# Monitoring¶

## Logging¶

Canton uses Logback as the logging library. All Canton logs will derive from the root logger com.digitalasset.canton. By default, Canton will write a log to the file log/canton.log using the INFO log-level.

Using the flag -v (or --verbose) will increase the log-level of canton classes. Using -d (or --debug) will increase logging even further.

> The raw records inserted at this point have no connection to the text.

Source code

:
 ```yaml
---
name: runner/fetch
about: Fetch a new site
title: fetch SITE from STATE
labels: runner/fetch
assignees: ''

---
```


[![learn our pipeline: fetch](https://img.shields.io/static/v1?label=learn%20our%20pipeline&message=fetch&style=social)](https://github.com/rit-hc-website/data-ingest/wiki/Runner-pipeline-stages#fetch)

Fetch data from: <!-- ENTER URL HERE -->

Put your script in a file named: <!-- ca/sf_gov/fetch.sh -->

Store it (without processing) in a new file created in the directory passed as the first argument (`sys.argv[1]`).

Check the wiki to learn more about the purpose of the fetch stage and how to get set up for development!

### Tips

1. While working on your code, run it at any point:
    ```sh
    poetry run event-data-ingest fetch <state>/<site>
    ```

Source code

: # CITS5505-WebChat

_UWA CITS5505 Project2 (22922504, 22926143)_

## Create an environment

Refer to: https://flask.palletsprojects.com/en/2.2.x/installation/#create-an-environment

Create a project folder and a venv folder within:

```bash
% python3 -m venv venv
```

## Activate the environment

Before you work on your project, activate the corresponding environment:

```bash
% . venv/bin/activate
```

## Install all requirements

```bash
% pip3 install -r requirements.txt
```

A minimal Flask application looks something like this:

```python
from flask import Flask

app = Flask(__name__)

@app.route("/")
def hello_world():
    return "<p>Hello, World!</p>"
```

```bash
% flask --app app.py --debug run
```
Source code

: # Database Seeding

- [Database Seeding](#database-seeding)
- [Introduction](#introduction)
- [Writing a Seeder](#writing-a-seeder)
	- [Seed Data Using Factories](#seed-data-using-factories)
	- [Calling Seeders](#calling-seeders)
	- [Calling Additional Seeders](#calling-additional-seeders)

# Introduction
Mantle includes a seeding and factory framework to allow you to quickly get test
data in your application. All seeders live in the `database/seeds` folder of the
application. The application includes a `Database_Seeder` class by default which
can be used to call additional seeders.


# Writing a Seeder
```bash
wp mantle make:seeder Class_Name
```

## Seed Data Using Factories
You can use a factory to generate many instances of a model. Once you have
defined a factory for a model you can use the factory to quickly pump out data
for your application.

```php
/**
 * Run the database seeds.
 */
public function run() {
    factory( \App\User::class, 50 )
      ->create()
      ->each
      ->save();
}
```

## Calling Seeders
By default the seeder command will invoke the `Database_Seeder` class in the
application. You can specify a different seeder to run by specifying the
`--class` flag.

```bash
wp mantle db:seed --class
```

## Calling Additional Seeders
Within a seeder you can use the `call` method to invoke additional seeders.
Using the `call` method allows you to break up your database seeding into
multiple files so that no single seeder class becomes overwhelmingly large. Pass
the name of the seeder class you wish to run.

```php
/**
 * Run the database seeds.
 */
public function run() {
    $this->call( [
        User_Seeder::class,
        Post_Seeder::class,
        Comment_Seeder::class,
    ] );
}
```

Using -f (or --debug-full) will increase logging for the root logger instead of just for canton classes.

The log-file can be truncated on startup using --truncate-log.

A custom logback configuration can be provided using JAVA_OPTS.

JAVA_OPTS="-Dlogback.configurationFile=./path-to-file.xml" ./bin/canton --config ...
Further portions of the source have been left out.